Marcel Gecov

Personal information
- Full name: Marcel Gecov
- Date of birth: 1 January 1988 (age 37)
- Place of birth: Prague, Czechoslovakia
- Height: 1.80 m (5 ft 11 in)
- Position(s): Midfielder

Youth career
- 1994–2005: Slavia Prague

Senior career*
- Years: Team / Apps / (Gls)
- 2005–2008: Slavia Prague / 0 / (0)
- 2007: → Kladno (loan) / 17 / (1)
- 2008–2011: Slovan Liberec / 62 / (2)
- 2011–2012: Fulham / 2 / (0)
- 2012: Gent / 7 / (0)
- 2013–2014: Slavia Prague / 43 / (3)
- 2015: Rapid București / 17 / (3)
- 2015–2016: Śląsk Wrocław / 23 / (0)
- Total:  / 172 / (9)

International career
- 2005: Czech Republic U17 / 2 / (0)
- 2005: Czech Republic U18 / 5 / (0)
- 2005–2007: Czech Republic U19 / 21 / (0)
- 2007: Czech Republic U20 / 9 / (0)
- 2008–2011: Czech Republic U21 / 18 / (1)
- 2011: Czech Republic / 1 / (0)

Medal record
Men's football
Representing Czech Republic
FIFA U-20 World Cup
| Runner-up | 2007 Canada |  |

= Marcel Gecov =

Czech footballer

Marcel Gecov (born 1 January 1988) is a Czech former professional footballer who played as a midfielder.

== Club career ==
Gecov began his club career with Slavia Prague at the age of six. The young midfielder went through all the youth teams of Slavia. He was 17 years old when he was promoted to the A-team. Gecov did not get a chance to make his debut in the Gambrinus liga for Slavia. In January 2007, Gecov was sent to SK Kladno on loan for the rest of the season.
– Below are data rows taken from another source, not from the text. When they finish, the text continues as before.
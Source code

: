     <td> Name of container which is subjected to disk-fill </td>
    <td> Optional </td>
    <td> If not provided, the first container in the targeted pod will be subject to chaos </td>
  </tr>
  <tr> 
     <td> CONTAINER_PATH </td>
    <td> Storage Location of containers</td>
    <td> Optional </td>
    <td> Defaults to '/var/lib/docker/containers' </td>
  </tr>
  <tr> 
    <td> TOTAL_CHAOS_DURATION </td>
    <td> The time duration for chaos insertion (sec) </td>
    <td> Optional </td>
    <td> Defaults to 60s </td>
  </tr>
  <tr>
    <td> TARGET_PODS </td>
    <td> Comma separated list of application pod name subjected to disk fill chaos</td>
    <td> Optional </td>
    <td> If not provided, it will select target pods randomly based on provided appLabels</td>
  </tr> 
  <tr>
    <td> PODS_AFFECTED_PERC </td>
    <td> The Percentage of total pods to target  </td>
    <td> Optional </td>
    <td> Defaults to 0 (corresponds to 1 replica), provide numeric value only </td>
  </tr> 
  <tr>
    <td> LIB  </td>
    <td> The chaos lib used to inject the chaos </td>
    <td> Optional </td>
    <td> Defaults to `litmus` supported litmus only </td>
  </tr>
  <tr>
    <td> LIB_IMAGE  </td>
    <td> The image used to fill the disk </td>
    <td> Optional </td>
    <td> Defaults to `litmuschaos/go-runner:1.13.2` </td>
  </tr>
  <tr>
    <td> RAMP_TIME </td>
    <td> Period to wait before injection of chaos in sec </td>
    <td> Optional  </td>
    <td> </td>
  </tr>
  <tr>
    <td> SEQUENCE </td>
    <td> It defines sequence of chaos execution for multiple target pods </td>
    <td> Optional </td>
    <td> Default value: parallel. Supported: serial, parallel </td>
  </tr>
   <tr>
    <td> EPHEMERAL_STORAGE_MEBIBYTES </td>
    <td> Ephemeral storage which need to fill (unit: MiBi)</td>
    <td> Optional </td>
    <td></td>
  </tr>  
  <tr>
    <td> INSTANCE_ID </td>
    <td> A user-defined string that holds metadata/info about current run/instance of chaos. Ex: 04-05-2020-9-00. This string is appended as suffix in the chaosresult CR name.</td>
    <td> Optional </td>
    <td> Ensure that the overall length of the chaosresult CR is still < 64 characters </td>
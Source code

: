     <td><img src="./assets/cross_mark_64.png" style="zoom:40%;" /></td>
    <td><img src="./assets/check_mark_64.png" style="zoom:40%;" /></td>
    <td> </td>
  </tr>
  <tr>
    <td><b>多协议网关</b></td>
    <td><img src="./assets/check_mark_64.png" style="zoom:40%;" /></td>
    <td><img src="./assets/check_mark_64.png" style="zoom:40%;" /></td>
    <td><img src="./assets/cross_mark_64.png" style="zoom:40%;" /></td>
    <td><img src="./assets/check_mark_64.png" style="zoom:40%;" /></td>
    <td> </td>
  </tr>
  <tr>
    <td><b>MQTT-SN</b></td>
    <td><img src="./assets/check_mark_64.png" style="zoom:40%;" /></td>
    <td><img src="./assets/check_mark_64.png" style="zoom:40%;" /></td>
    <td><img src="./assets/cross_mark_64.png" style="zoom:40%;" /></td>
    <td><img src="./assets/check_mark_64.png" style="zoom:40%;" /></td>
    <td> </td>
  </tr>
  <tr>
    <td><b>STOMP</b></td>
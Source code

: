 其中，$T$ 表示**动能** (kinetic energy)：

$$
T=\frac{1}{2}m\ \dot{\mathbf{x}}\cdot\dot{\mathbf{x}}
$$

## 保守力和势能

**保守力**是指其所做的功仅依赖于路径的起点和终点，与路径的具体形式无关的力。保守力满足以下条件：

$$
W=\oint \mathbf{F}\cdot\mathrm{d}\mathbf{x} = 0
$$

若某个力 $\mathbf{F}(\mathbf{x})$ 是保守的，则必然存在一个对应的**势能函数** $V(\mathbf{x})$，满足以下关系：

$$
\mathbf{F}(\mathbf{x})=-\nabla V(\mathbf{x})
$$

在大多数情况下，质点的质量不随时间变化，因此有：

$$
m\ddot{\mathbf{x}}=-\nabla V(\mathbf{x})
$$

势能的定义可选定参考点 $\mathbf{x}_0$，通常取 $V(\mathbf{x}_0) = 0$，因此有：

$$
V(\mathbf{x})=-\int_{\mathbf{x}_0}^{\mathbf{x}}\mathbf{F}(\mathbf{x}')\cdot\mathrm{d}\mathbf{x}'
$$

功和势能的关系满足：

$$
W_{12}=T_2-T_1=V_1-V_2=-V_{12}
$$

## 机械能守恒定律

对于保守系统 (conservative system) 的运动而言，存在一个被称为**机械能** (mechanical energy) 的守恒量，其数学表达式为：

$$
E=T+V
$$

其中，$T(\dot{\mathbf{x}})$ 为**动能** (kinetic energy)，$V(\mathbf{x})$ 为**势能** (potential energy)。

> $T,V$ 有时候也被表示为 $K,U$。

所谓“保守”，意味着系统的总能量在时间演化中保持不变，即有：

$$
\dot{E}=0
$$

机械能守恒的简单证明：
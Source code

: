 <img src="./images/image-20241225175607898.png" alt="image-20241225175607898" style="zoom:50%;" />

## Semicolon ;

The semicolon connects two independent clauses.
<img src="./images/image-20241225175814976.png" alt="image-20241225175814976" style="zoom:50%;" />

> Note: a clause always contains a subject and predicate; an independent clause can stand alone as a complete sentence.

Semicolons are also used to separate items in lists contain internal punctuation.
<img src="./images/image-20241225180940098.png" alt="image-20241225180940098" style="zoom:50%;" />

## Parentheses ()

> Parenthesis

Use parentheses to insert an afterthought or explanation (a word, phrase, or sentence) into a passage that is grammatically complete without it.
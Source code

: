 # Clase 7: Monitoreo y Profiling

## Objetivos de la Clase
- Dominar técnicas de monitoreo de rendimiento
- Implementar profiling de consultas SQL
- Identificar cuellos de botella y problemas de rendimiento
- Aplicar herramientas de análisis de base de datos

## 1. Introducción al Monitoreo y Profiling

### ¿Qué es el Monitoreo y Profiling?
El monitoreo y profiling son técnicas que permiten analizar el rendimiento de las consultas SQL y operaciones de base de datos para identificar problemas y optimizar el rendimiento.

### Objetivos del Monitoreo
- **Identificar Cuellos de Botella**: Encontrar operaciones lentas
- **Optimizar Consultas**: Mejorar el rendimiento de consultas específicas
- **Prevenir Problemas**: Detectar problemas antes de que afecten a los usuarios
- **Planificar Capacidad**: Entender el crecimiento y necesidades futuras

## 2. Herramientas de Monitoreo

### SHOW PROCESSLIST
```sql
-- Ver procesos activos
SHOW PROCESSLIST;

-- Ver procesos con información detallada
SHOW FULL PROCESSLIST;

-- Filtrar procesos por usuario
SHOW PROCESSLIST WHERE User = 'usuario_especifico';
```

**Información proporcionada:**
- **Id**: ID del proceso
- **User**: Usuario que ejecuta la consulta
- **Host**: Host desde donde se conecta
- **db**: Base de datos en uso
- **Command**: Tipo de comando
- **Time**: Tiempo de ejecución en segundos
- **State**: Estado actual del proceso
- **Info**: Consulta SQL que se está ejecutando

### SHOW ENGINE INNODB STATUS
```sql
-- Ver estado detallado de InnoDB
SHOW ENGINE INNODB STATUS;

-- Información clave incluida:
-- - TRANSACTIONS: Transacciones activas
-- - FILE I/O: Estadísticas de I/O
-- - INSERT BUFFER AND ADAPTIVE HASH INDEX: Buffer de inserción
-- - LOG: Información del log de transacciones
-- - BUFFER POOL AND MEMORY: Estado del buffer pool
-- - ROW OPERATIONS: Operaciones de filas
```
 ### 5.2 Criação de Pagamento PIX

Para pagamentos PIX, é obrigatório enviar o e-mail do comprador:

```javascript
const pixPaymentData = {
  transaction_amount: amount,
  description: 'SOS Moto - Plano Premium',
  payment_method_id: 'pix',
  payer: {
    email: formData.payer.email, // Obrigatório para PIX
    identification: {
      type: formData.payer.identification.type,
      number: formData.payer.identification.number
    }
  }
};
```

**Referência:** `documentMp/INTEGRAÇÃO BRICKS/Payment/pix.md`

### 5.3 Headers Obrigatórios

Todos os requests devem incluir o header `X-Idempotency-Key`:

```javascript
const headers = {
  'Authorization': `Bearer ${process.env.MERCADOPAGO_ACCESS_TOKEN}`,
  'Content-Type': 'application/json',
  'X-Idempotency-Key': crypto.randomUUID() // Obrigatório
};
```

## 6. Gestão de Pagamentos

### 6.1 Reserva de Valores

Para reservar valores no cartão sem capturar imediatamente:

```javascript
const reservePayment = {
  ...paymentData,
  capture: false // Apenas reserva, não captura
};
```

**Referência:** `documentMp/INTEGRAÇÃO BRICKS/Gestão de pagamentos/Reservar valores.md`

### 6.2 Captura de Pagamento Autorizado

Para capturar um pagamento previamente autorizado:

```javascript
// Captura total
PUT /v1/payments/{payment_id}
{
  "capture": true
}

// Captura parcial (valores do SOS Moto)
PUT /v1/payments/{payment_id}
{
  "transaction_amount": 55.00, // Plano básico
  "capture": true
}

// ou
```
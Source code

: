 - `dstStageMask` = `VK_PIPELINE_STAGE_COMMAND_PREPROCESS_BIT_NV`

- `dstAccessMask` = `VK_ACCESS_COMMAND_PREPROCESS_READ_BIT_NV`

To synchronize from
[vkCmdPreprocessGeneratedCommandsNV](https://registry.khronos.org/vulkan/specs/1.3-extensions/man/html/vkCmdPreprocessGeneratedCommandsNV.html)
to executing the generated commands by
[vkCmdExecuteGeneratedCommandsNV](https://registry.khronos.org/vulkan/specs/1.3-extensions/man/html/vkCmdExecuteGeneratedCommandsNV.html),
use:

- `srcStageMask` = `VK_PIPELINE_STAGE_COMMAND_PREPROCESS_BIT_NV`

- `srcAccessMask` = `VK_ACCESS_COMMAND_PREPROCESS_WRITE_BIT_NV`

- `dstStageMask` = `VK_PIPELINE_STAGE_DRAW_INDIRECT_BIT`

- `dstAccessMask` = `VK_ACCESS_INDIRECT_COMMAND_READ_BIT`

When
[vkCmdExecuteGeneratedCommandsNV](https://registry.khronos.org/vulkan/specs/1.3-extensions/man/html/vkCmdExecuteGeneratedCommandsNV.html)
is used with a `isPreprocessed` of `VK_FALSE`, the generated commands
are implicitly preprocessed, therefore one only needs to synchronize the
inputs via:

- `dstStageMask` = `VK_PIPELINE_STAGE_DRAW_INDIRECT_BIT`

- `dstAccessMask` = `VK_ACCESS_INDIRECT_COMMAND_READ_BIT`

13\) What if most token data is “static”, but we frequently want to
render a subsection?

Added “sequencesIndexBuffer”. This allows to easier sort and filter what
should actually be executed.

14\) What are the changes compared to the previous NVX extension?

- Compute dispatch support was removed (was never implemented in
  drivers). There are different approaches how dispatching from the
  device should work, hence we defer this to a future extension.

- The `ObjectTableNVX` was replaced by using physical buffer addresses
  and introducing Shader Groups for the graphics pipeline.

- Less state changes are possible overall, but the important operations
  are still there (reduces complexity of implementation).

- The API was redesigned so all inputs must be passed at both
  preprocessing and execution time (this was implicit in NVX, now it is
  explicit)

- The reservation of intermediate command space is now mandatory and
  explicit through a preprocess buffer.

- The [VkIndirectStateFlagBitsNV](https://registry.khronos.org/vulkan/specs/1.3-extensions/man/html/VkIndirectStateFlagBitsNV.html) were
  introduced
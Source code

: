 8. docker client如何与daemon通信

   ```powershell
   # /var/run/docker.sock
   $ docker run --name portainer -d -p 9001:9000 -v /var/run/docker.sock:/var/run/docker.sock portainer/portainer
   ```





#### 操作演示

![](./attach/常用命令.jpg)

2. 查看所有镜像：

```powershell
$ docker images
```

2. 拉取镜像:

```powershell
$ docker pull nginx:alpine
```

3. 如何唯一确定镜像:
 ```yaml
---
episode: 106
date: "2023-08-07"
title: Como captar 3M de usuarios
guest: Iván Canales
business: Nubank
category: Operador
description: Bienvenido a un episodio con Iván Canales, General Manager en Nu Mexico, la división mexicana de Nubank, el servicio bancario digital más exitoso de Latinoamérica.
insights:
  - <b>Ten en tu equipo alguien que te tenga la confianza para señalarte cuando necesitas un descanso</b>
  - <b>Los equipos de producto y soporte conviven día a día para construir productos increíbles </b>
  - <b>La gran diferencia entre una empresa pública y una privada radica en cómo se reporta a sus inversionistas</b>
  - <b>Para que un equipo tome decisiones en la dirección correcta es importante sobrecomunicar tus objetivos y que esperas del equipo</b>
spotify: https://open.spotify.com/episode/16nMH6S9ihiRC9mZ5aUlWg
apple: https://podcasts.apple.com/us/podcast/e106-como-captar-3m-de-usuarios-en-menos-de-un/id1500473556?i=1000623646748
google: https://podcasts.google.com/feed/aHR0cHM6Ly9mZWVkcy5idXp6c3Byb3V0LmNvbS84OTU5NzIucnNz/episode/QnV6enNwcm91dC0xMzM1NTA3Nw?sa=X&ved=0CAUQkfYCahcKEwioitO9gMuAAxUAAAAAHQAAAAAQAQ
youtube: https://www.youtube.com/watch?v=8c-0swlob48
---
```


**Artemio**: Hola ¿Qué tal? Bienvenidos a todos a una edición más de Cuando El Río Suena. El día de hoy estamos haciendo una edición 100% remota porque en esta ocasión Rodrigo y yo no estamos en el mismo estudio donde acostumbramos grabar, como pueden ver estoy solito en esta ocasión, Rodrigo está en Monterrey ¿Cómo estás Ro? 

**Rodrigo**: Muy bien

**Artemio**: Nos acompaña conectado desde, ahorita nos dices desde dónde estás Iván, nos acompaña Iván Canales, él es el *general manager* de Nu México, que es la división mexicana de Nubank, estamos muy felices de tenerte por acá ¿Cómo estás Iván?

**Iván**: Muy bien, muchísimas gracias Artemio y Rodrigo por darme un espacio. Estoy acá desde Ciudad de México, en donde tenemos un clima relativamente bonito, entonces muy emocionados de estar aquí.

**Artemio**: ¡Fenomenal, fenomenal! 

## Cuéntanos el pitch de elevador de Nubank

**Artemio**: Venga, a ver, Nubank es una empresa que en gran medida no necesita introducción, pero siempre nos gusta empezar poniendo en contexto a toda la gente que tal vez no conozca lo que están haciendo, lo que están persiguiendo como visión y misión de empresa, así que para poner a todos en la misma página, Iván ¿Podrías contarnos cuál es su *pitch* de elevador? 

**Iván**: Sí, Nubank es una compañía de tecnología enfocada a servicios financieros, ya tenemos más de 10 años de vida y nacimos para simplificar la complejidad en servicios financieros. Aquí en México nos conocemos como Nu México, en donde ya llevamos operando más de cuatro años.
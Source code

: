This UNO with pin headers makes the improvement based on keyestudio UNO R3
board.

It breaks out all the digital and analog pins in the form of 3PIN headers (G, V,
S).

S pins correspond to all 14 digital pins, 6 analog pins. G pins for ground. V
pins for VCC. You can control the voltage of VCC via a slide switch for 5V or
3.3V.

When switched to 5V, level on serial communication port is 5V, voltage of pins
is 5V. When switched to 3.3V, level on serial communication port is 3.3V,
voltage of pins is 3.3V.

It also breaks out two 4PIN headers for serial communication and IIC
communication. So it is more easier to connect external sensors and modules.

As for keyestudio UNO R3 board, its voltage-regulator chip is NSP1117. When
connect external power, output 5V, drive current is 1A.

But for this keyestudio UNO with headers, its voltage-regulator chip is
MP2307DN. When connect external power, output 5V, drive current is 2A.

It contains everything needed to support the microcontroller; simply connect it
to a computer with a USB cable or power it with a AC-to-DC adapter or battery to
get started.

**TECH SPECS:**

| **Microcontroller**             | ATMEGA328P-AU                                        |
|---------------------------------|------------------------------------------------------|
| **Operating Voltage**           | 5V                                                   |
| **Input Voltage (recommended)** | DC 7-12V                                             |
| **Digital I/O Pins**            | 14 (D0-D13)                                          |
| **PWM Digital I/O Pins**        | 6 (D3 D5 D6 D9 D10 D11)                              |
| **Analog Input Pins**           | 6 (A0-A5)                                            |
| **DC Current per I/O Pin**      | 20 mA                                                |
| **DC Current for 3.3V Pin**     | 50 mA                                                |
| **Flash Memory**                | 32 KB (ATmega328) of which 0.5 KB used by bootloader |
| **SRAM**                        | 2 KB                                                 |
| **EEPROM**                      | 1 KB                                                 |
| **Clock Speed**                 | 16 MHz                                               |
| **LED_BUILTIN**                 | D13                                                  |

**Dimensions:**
Gecov made his debut in the Czech top flight in March 2007 against Tescoma Zlín. He started seventeen times for Kladno and scored one goal. In January 2008 Gecov signed a long-term contract lasting 3 1/2 years with FC Slovan Liberec.

On 20 July 2011, Fulham announced the signing of Gecov on a two-year deal for an undisclosed fee. Gecov made his Fulham debut on Wednesday, 21 September in the League Cup against Chelsea at Stamford Bridge and he made his Premier League debut against Liverpool on 5 December 2011 at Craven Cottage.

On 23 July 2012, Gent signed Gecov from Fulham for an undisclosed fee, but only a few months later he was deemed surplus and Gent accepted an undisclosed fee from his ex-club Slavia Prague.

On 6 July 2015, Gecov joined Polish club Śląsk Wrocław.

== National team ==
Gecov has represented his country at all age levels. He was also a part of the Czech squad at the 2007 FIFA U-20 World Cup in Canada where he played six matches and helped the team to its second place. He represented Czech Republic under–21s at the 2011 UEFA European Under-21 Football Championship and was named in the team of the tournament. Gecov made his debut for the senior side on 10 August 2011 as a starter in the 0–3 loss against Norway in a friendly match.